Straightforward vs. Structured, Non-repetitive Code: Which Would You Choose? (DB-Backed Set)

It is not always clear which code is better or worse as it might depend on the needs and the team in question. Let’s have a look at two different implementations of a database-backed Set, one that is straightforward and easy to understand and another one that has more structure and less duplication at the expense of understandability. Which one would you choose?

Tip: When designing a readable solution, start by writing implementations of the public methods in terms of hypothetical lower-level methods that you would like to have, without being concerned about their implementation details. Only then try to find out if there is a way to implement these lower-abstraction-level methods that would fit your needs. Thus your implementation will be driven by the public interface and by “what” the class does rather then “how,” resulting in better abstractions and readability.  (Kent Beck’s & others’ “thinking from outside in.”)

General solutions are easier to reason about than specific ones.

Background

The goal of the PersistentDatafileSet is to keep information about processed data files in a database so that none will be processed repeatedly with respect to a particular target data storage, identified by a table name and storage type. We will have a dedicated instance of PersistentDatafileSet for each storage. The data files themselves are identified by a filename and timestamp.

Side note: I really like the idea of using a Set backed by a database table for this purpose.
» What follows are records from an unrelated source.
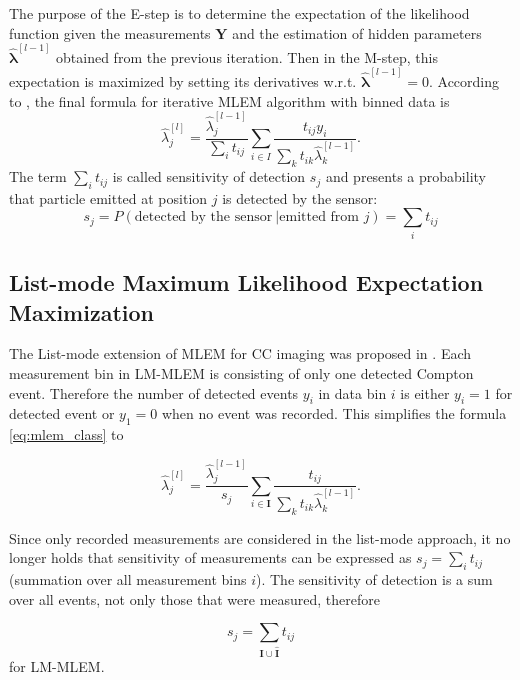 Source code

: The purpose of the E-step is to determine the expectation of the likelihood function given the measurements $\mathbf{Y}$ and the estimation of hidden parameters $\mathbf{\hat{\lambda}}^{[l-1]}$ obtained from the previous iteration. 
Then in the M-step, this expectation is maximized by setting its derivatives w.r.t. $\mathbf{\hat{\lambda}}^{[l-1]}=0$.
According to \cite{MLEM_Lange_Carlson_1984}, the final formula for iterative \ac{MLEM} algorithm with binned data is 
\begin{equation}
  \hat{\lambda}_{j}^{[l]} = \frac{\hat{\lambda}_{j}^{[l-1]}}{\sum_{i}t_{ij}} \sum_{i \in I} \frac{t_{ij} y_{i}}{\sum_{k} t_{ik} \hat{\lambda}_{k}^{[l-1]}}.
  \label{eq:mlem_class}
\end{equation}
The term $\sum_{i}t_{ij}$ is called sensitivity of detection $s_{j}$ and presents a probability that particle emitted at position $j$ is detected by the sensor:
\begin{equation}
  s_{j} = P(\textrm{detected by the sensor}\ | \textrm{emitted from } j) =  \sum_{i}t_{ij}
\end{equation}

\subsection{List-mode Maximum Likelihood Expectation Maximization}
The List-mode extension of \ac{MLEM} for \ac{CC} imaging was proposed in \cite{wilderman}.
Each measurement bin in \ac{LM-MLEM} is consisting of only one detected Compton event.
Therefore the number of detected events $y_{i}$ in data bin $i$ is either $y_{i} = 1$ for detected event or $y_{1} = 0$ when no event was recorded.
This simplifies the formula \ref{eq:mlem_class} to

\begin{equation}
  \hat{\lambda}_{j}^{[l]} = \frac{\hat{\lambda}_{j}^{[l-1]}}{s_{j}} \sum_{i \in \mathbf{I}}\frac{t_{ij} }{\sum_{k} t_{ik} \hat{\lambda}_{k}^{[l-1]}}.
  \label{eq:lmmlem}
\end{equation}

Since only recorded measurements are considered in the list-mode approach, it no longer holds that sensitivity of measurements can be expressed as $s_{j} = \sum_{i}t_{ij}$ (summation over all measurement bins $i$).
The sensitivity of detection is a sum over all events, not only those that were measured, therefore 

\begin{equation}
s_{j} = \sum_{\mathbf{I} \cup \mathbf{\hat{I}}} t_{ij} 
\end{equation}
for \ac{LM-MLEM}.

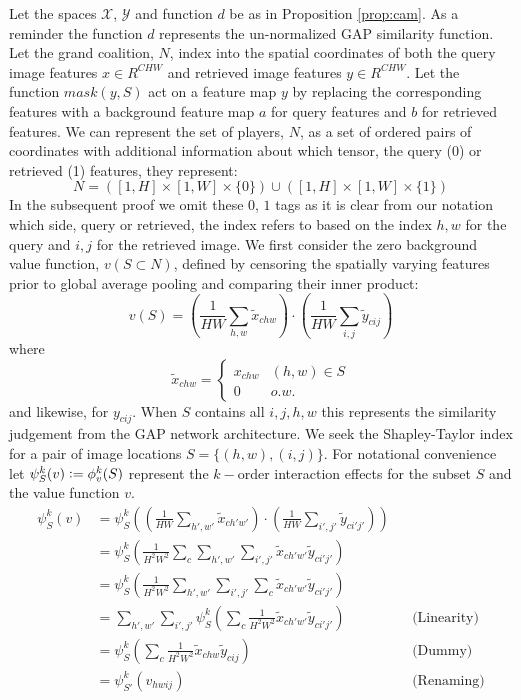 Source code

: \documentclass{article} %
\newcommand{\defeq}{\vcentcolon=}
\begin{document}
 Let the spaces $\mathcal{X}$, $\mathcal{Y}$ and function $d$ be as in Proposition \ref{prop:cam}. As a reminder the function $d$ represents the un-normalized GAP similarity function. Let the grand coalition, $N$, index into the spatial coordinates of both the query image features $x \in R^{CHW}$ and retrieved image features $y\in R^{CHW}$. Let the function $mask(y, S)$ act on a feature map $y$ by replacing the corresponding features with a background feature map $a$ for query features and $b$ for retrieved features. We can represent the set of players, $N$, as a set of ordered pairs of coordinates with additional information about which tensor, the query (0) or retrieved (1) features, they represent:
\begin{equation}
    N = ([1,H] \times [1,W] \times \{0\}) \cup ([1,H] \times [1,W]  \times \{1\})
\end{equation}  
In the subsequent proof we omit these $0$, $1$ tags as it is clear from our notation which side, query or retrieved, the index refers to based on the index $h,w$ for the query and $i,j$ for the retrieved image. We first consider the zero background value function, $v(S \subset N)$, defined by censoring the spatially varying features prior to global average pooling and comparing their inner product:
$$ v(S) = \left( \frac{1}{HW}\sum_{h,w} \tilde{x}_{chw} \right) \cdot \left( \frac{1}{HW}\sum_{i,j} \tilde{y}_{cij} \right) $$
where 
\[ \tilde{x}_{chw} = \begin{cases} 
      x_{chw}  & (h,w) \in S \\
      0 & o.w. 
   \end{cases}
\]
and likewise, for $y_{cij}$. When $S$ contains all $i,j,h,w$ this represents the similarity judgement from the GAP network architecture. We seek the Shapley-Taylor index for a pair of image locations $S =\{ (h,w), (i, j) \}$. For notational convenience let $\psi^k_S (v) \defeq \phi^k_v(S)$ represent the $k-$order interaction effects for the subset $S$ and the value function $v$.
\begin{align*}
\psi_S^k(v) &= \psi_S^k\left( \left(  \frac{1}{HW}\sum_{h',w'} \tilde{x}_{ch'w'} \right) \cdot \left(  \frac{1}{HW}\sum_{i',j'} \tilde{y}_{ci'j'} \right) \right) \\
&= \psi_S^k\left( \frac{1}{H^2W^2} \sum_c \sum_{h',w'} \sum_{i',j'} \tilde{x}_{ch'w'} \tilde{y}_{ci'j'} \right) \\
&= \psi_S^k\left( \frac{1}{H^2W^2}\sum_{h',w'} \sum_{i',j'} \sum_c \tilde{x}_{ch'w'} \tilde{y}_{ci'j'} \right) \\
&=  \sum_{h',w'} \sum_{i',j'} \psi_S^k\left( \sum_c \frac{1}{H^2W^2} \tilde{x}_{ch'w'} \tilde{y}_{ci'j'} \right)  && \text{(Linearity)}\\
&= \psi_S^k\left( \sum_c \frac{1}{H^2W^2} \tilde{x}_{chw} \tilde{y}_{cij} \right)  && \text{(Dummy)}\\
&= \psi_{S'}^k\left( v_{hwij} \right)  && \text{(Renaming)}\\
\end{align*}
\end{document}
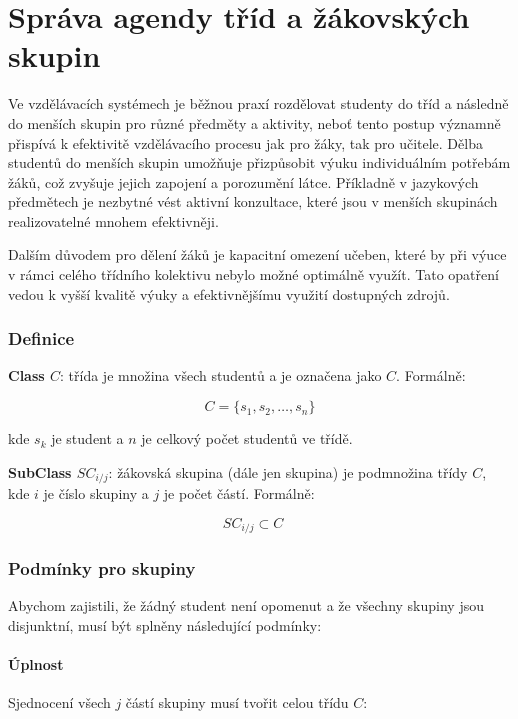 \chapter{Správa agendy tříd a žákovských skupin}

Ve vzdělávacích systémech je běžnou praxí rozdělovat studenty do tříd a následně do menších skupin pro různé předměty a aktivity, neboť tento postup významně přispívá k efektivitě vzdělávacího procesu jak pro žáky, tak pro učitele. Dělba studentů do menších skupin umožňuje přizpůsobit výuku individuálním potřebám žáků, což zvyšuje jejich zapojení a porozumění látce. Příkladně v jazykových předmětech je nezbytné vést aktivní konzultace, které jsou v menších skupinách realizovatelné mnohem efektivněji. 

Dalším důvodem pro dělení žáků je kapacitní omezení učeben, které by při výuce v rámci celého třídního kolektivu nebylo možné optimálně využít. Tato opatření vedou k vyšší kvalitě výuky a efektivnějšímu využití dostupných zdrojů.

\subsection*{Definice}

\textbf{Class \( C \)}: třída je množina všech studentů a je označena jako \( C \). Formálně:

\[
C = \{ s_1, s_2, \ldots, s_n \}
\]

kde \( s_k \) je student a \( n \) je celkový počet studentů ve třídě.

\textbf{SubClass \( SC_{i/j} \)}: žákovská skupina (dále jen skupina) je podmnožina třídy \( C \), kde \( i \) je číslo skupiny a \( j \) je počet částí. Formálně:

\[
SC_{i/j} \subset C \quad
\]

\subsection*{Podmínky pro skupiny}

Abychom zajistili, že žádný student není opomenut a že všechny skupiny jsou disjunktní, musí být splněny následující podmínky:

\subsubsection*{Úplnost}

Sjednocení všech \( j \) částí skupiny musí tvořit celou třídu \( C \):

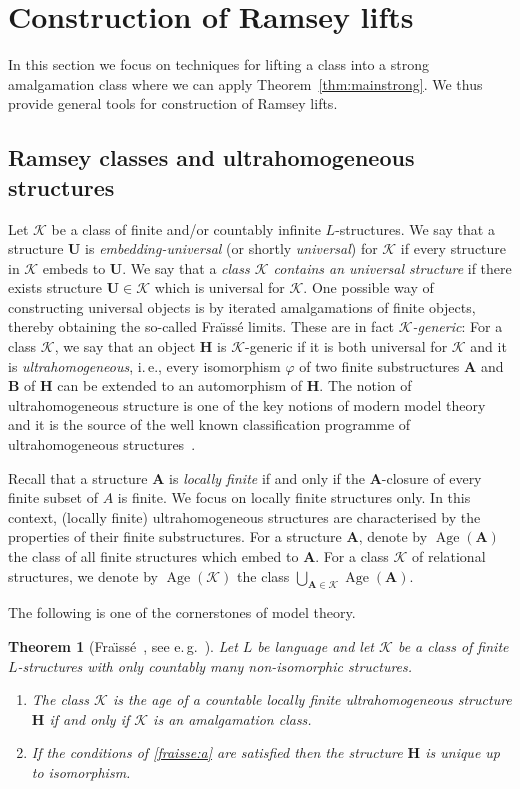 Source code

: \documentclass{elsarticle}
\newcommand{\ie}{i.\,e.}
\newcommand{\eg}{e.\,g.}
\def\Age{\mathop{\mathrm{Age}}\nolimits}
\def\str#1{\mathbf {#1}}
\def\K{{\mathcal K}}
\def\Fraisse{Fra\"{\i}ss\' e}
\theoremstyle{plain}
\newtheorem{theorem}{Theorem}[section]
\theoremstyle{definition}
\theoremstyle{remark}
\begin{document}
\section{Construction of Ramsey lifts}
\label{sec:lifts}
In this section we focus on techniques for
lifting a class into a strong amalgamation class where we can apply Theorem~\ref{thm:mainstrong}.
We thus provide general tools for construction of Ramsey lifts.

\subsection{Ramsey classes and ultrahomogeneous structures}
\label{sec:fraisse}
Let $\K$ be a class of finite and/or countably infinite $L$-structures.  We say that a structure $\str{U}$ is \emph{embedding-universal} (or shortly \emph{universal}) for $\K$
if every structure in $\K$ embeds to $\str{U}$. We say that a \emph{class $\K$ contains an universal structure} if there exists structure $\str{U}\in \K$ which
is universal for $\K$.
One possible way of constructing universal objects is by iterated
amalgamations of finite objects, thereby obtaining the so-called \Fraisse{} limits. These are in fact \emph{$\K$-generic}: For a class $\K$, we say that an object $\str{H}$ is
$\K$-generic if it is both universal for $\K$ and it is \emph{ultrahomogeneous}, \ie{}, every isomorphism
$\varphi$ of two finite substructures $\str{A}$ and $\str{B}$ of
$\str{H}$ can be extended to an automorphism of $\str{H}$.  The notion of
ultrahomogeneous structure is one of the key notions of modern model theory and
it is the source of the well known classification programme of ultrahomogeneous structures~\cite{Lachlan1980,Cherlin1998,Cherlin2013}.

Recall that a structure $\str{A}$ is \emph{locally finite} if and only if the
$\str{A}$-closure of every finite subset of $A$ is finite. We focus on locally finite structures only. In
this context, (locally finite) ultrahomogeneous structures are characterised by the properties
of their finite substructures.  For a structure $\str{A}$, denote by
$\Age(\str{A})$ the class of all finite structures which embed to $\str{A}$.
For a class $\K$ of relational structures, we denote by $\Age(\K)$ the class
$\bigcup_{\str{A}\in \K} \Age(\str{A})$.

The following is one of the cornerstones of model theory.

\begin{theorem}[\Fraisse{}~\cite{Fraisse1986}, see \eg{}\ \cite{Hodges1993}]
\label{fraissethm}
Let $L$ be language and let $\K$ be a class of finite $L$-structures with only countably many non-isomorphic structures.

\begin{enumerate}[label=$(\alph*)$]
\item\label{fraisse:a} The class $\K$ is the age of a countable
locally finite ultrahomogeneous structure $\str{H}$ if and only if $\K$ is an amalgamation
class.
\item If the conditions of \ref{fraisse:a} are satisfied then the structure $\str{H}$ is
unique up to isomorphism. 
\end{enumerate}
\end{theorem}
\end{document}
The Set contract is familiar to all Java developers and the fact that it is backed by a database is a well-encapsulated “implementation detail.” Reusing known abstractions is a good practice, decreasing the cognitive load of our programs.

1. A straightforward though repetitive implementation

Pros:

  • Straightforward, explicit, easy to understand

Cons:

  • Connection and statement creation is repeated four times together with error handling, in each of the Set methods. The knowledge of the structure of the underlying table is explicitly and implicitly required at multiple places
  • The class has too many responsibilities – implementing Set, creating SQL strings, managing DB connections, performing DB operations

It could be argued that the repetition and mixing of concerns are on such a small scale that they are acceptable and are outweighted by the easiness of understanding.

2. More involved implementation with separated concerns and minimized duplication

Pros:

  • Simplification/Abstraction All the public (Set) methods are now one- or two-liners (aside of iterator) and it’s clear how they are implemented.
  • Concern separation, de-duplication The details of statement creation and execution have been moved to a generic StatementExecutor independent on the “business logic” and most of the repetition has been removed, the remaining duplication is at least isolated and co-located
  • More context in error messages (SQL, parameters) simplifies troubleshooting
  • A positive side-effect is that the code could be made unit-testable by hiding StatementExecutor behind an interface and using a fake implementation during tests, though the benefit of a non-integration test for a class highly dependent on a database is questionable.

Cons:

  • Considerably harder to read and understand (?) – The creation of ResultSet processing code looks complex and is unnecessary verbose due to Java’s lack of closures (lambdas); we have three classes instead of one
  • The knowledge about the target table’s structure is still repeated at several places, mainly  the SQL strings and the insert/select methods are implicitly coupled to the SQL strings defined elsewhere by the need to pass the right parameters in the right order (=> bad locality of change)
  • There is still some duplication between executeUpdateStatementOrFail and executeSelectStatement; the cost of its removal (in readability and code complexity) would be higher than the benefit (though I could have extracted & reused the setting of statement parameters)

Other comments:

  • The idea of a ResultExtractor isn’t mine, it is a copy of SpringJDBC‘s ResultSetExtractor. Using SpringJDBC would actually really simplify the code and if the choice was mine, I would nearly always prefer SpringJDBC over plain JDBC (it can be well used on its own, without anything else of Spring)
  • You might have noticed that I have changed the detection of duplicates in add to rely on the database’s integration constraints and SQLIntegrityConstraintViolationException rather then performing a costly select prior to an insert (though it might be regarded as less straitghforward than an explicit check and if the performance doesn’t matter then it might be prefered)
  • I have also switched to PreparedStatement since it made the implementation simpler and also protects again (even inadvertent) SQL injection
  • I would normally comment the classes and methods but have left that out for the sake of space; do not take that as a good example!

Summary

We have seen two implementations: The former one has straightforward, easy to understand code but is repetitive and has multiple mixed responsibilities. The latter one has factored out low-level database access methods (execute*Statement, createConnection) and implements the high-level Set methods in terms of these primitives, while also mostly removing the repetitive connection creation and exception management – at the expense of understandability due to the use of higher-order functions and Java’s cumbersome syntax for that.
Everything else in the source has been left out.